## Assignment
Every line of the entries below from the one containing "The finite certificate" to the one containing "This first example", both ends included, must be written out exactly. No other line belongs in the answer.

══ Data shown

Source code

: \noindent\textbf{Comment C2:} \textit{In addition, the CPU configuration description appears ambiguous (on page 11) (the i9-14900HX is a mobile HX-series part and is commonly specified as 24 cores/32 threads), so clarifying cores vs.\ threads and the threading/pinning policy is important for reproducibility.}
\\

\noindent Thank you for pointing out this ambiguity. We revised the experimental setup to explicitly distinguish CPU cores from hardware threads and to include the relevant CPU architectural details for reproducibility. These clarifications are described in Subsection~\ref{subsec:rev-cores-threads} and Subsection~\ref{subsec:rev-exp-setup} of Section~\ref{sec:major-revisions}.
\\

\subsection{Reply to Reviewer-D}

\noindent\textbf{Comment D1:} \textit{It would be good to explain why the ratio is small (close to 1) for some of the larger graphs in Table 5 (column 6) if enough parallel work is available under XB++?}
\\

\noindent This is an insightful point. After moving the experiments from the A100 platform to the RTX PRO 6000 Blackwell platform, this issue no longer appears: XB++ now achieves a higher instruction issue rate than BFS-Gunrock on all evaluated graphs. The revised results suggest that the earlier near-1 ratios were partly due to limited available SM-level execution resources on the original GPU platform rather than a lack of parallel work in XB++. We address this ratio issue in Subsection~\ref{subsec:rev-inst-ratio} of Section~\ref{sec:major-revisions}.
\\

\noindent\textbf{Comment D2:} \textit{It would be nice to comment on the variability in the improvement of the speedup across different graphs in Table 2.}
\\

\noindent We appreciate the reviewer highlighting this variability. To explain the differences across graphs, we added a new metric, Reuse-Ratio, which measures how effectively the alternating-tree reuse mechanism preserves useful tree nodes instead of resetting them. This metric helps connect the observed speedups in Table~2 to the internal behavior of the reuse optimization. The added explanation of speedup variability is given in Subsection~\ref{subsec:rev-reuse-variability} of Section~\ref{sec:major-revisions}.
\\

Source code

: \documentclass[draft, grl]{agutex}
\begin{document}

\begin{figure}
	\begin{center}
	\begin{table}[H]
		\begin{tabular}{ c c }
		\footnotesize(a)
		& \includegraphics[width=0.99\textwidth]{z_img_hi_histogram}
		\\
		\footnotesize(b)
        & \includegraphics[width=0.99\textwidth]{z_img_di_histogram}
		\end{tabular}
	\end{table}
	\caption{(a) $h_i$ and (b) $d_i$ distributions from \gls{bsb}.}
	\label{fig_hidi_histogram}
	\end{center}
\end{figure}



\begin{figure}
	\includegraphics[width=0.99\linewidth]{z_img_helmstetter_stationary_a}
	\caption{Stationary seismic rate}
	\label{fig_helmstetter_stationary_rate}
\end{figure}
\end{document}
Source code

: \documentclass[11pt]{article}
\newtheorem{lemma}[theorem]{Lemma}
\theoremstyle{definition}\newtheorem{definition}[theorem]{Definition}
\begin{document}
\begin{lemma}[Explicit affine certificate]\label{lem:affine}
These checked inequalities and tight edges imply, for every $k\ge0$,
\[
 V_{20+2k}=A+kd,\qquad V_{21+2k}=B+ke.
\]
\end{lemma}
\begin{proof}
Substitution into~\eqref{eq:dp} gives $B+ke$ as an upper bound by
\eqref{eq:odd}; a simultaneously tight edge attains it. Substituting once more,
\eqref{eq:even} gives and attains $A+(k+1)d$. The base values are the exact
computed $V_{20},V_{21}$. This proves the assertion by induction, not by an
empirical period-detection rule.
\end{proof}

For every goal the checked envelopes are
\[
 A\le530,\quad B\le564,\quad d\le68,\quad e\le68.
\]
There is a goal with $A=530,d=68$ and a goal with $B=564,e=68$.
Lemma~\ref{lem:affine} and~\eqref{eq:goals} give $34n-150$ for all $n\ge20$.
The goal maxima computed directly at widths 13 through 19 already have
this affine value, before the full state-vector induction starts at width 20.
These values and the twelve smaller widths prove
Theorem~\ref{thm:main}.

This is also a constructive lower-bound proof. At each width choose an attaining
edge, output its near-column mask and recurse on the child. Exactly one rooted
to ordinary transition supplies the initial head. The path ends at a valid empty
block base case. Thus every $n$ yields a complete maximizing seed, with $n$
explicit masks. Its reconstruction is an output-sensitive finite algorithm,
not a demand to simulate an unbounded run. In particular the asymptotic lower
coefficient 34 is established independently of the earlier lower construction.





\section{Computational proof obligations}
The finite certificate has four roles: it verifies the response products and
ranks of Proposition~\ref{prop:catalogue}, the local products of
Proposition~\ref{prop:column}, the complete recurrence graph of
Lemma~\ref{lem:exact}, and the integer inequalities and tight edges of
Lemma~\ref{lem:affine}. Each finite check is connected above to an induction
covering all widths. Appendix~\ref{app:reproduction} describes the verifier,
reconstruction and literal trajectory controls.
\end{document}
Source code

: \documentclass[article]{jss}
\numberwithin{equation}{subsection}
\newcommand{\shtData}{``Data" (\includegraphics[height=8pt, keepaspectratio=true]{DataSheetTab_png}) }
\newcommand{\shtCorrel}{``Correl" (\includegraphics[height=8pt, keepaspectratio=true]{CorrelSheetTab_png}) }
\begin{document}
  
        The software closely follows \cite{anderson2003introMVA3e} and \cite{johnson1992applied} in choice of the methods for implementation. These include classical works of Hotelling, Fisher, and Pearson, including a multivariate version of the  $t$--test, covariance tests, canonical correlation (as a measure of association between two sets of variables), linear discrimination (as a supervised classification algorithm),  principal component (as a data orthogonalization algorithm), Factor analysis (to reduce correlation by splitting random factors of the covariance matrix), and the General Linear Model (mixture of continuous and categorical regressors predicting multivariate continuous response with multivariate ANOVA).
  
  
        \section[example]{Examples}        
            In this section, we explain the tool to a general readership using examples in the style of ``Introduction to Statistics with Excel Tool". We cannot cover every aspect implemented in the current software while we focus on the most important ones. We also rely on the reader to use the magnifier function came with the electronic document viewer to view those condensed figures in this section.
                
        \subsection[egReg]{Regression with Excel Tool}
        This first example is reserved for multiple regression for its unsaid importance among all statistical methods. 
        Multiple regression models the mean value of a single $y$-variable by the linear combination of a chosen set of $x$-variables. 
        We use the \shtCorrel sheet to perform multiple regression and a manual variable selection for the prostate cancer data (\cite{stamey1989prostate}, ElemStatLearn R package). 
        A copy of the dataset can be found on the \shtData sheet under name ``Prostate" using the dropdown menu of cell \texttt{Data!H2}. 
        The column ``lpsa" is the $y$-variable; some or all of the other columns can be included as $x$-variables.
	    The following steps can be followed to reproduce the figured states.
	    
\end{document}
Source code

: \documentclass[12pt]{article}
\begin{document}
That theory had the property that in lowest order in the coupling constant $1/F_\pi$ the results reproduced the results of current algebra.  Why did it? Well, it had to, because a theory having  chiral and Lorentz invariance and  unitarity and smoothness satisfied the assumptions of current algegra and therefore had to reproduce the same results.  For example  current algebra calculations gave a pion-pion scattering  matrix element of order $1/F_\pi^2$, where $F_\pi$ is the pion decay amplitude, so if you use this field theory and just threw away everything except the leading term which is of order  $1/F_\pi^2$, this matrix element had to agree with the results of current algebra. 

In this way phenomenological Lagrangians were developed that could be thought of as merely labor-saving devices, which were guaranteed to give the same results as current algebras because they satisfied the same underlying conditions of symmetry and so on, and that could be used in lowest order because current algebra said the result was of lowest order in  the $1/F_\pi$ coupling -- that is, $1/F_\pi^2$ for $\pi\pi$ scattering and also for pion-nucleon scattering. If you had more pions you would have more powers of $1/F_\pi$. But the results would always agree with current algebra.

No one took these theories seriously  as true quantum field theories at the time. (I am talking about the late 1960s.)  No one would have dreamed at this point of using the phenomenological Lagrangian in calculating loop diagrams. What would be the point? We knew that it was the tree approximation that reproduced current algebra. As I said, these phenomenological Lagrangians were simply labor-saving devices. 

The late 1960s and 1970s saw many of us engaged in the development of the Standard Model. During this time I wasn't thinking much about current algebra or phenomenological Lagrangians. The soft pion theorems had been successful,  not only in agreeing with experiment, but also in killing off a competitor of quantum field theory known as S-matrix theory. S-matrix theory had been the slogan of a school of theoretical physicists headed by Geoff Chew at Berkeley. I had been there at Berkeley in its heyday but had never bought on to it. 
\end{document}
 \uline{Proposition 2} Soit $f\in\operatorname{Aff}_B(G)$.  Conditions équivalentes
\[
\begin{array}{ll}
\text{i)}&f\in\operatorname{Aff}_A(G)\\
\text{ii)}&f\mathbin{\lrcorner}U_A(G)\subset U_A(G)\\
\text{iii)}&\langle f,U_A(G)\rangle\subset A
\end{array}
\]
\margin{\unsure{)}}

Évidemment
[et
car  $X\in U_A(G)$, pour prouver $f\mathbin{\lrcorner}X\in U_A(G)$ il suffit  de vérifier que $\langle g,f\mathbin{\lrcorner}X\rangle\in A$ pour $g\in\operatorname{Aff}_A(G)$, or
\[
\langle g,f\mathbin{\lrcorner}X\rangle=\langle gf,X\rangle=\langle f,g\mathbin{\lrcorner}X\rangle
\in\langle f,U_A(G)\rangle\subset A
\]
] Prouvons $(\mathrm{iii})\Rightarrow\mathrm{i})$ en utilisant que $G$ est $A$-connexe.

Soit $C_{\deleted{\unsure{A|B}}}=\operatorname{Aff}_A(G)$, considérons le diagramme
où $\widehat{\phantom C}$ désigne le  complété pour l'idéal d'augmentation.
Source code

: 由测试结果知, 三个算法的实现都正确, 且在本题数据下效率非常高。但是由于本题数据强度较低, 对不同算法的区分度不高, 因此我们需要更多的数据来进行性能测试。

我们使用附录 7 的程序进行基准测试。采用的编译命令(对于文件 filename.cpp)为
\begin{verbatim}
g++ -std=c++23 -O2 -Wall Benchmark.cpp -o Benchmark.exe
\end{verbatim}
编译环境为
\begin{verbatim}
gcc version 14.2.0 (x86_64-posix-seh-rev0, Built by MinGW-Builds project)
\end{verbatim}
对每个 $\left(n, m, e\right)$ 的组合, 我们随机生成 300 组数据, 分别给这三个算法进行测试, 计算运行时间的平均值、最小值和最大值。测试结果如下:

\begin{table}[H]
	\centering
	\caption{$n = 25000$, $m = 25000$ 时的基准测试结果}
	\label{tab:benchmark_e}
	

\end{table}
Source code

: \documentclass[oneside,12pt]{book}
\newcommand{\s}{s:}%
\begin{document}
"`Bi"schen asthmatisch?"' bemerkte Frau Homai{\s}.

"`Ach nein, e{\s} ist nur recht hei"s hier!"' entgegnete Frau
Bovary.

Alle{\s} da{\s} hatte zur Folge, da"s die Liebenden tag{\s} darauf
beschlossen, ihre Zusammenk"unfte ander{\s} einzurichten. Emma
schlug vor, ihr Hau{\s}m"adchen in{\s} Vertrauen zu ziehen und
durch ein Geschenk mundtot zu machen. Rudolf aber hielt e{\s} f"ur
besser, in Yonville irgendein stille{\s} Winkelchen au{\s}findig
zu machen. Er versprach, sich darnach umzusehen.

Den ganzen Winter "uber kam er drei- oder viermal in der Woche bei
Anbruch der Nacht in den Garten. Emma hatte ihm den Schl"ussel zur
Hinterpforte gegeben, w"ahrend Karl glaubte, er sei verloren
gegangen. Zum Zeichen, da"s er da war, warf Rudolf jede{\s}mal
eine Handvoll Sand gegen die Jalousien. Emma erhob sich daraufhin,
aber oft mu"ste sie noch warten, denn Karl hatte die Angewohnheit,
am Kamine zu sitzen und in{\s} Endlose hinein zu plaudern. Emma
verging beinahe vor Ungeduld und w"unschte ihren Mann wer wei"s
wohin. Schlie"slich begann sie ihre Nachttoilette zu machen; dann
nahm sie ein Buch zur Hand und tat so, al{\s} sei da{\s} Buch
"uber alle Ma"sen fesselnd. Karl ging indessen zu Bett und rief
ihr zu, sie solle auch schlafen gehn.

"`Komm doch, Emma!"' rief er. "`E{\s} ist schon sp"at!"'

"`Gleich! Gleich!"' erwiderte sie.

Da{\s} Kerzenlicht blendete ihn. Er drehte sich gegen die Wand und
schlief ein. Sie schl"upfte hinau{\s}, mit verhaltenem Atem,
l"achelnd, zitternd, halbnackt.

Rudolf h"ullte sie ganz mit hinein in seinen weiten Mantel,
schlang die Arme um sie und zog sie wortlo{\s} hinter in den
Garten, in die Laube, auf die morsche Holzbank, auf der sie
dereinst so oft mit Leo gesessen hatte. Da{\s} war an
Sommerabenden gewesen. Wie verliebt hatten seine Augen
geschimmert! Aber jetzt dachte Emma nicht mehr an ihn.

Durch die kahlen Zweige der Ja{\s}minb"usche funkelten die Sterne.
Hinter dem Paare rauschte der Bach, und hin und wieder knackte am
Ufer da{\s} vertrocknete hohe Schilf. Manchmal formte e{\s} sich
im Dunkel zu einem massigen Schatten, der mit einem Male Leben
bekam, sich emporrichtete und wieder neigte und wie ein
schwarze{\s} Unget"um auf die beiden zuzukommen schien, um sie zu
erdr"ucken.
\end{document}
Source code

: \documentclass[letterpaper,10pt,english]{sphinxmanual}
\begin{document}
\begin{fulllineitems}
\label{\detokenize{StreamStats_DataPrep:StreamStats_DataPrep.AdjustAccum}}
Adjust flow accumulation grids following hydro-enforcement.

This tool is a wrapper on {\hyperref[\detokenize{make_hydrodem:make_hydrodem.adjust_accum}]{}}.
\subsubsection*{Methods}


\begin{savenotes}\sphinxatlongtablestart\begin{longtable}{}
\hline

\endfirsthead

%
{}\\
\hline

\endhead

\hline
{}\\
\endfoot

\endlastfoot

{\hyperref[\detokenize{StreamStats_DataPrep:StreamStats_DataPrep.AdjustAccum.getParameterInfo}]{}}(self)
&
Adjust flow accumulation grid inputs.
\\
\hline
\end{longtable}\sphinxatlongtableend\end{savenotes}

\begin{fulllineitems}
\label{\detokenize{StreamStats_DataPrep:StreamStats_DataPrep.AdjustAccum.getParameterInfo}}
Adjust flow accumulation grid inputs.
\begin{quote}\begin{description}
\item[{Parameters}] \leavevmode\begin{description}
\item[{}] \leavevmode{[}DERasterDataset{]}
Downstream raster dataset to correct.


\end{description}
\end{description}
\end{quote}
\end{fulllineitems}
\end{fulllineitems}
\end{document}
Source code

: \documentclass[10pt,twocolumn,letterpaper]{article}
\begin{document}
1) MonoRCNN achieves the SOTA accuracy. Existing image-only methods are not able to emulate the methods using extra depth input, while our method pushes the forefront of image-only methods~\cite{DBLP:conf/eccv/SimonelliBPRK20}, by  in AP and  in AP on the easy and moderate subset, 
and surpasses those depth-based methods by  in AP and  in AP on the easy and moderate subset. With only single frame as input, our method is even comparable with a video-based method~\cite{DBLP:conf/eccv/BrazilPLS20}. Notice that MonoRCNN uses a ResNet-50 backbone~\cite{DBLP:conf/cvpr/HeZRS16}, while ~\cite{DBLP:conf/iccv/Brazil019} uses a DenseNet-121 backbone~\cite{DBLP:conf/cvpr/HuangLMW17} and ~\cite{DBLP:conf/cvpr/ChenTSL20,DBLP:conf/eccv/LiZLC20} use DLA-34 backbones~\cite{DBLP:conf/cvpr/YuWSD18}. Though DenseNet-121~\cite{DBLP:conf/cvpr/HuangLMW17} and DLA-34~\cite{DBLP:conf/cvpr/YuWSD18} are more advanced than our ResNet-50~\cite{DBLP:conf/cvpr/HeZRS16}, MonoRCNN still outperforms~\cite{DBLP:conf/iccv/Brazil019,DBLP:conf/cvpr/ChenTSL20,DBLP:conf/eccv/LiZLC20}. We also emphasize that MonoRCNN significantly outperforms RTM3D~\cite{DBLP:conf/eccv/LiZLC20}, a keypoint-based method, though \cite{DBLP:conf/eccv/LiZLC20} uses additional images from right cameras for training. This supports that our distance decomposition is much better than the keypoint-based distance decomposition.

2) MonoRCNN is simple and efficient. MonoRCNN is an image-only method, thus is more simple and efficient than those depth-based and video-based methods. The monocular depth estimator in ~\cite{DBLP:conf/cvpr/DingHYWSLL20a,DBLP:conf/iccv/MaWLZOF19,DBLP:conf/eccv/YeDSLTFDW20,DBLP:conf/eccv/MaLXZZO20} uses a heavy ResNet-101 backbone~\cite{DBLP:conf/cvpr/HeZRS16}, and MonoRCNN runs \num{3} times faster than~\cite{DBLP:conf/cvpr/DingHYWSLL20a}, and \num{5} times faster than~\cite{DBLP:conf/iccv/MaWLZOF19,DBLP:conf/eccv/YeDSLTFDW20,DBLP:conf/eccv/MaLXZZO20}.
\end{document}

════

## Response for this exercise
The finite certificate has four roles: it verifies the response products and
ranks of Proposition~\ref{prop:catalogue}, the local products of
Proposition~\ref{prop:column}, the complete recurrence graph of
Lemma~\ref{lem:exact}, and the integer inequalities and tight edges of
Lemma~\ref{lem:affine}. Each finite check is connected above to an induction
covering all widths. Appendix~\ref{app:reproduction} describes the verifier,
reconstruction and literal trajectory controls.
\end{document}
Source code

: \documentclass[article]{jss}
\numberwithin{equation}{subsection}
\newcommand{\shtData}{``Data" (\includegraphics[height=8pt, keepaspectratio=true]{DataSheetTab_png}) }
\newcommand{\shtCorrel}{``Correl" (\includegraphics[height=8pt, keepaspectratio=true]{CorrelSheetTab_png}) }
\begin{document}
  
        The software closely follows \cite{anderson2003introMVA3e} and \cite{johnson1992applied} in choice of the methods for implementation. These include classical works of Hotelling, Fisher, and Pearson, including a multivariate version of the  $t$--test, covariance tests, canonical correlation (as a measure of association between two sets of variables), linear discrimination (as a supervised classification algorithm),  principal component (as a data orthogonalization algorithm), Factor analysis (to reduce correlation by splitting random factors of the covariance matrix), and the General Linear Model (mixture of continuous and categorical regressors predicting multivariate continuous response with multivariate ANOVA).
  
  
        \section[example]{Examples}        
            In this section, we explain the tool to a general readership using examples in the style of ``Introduction to Statistics with Excel Tool". We cannot cover every aspect implemented in the current software while we focus on the most important ones. We also rely on the reader to use the magnifier function came with the electronic document viewer to view those condensed figures in this section.
                
        \subsection[egReg]{Regression with Excel Tool}
        This first example is reserved for multiple regression for its unsaid importance among all statistical methods. 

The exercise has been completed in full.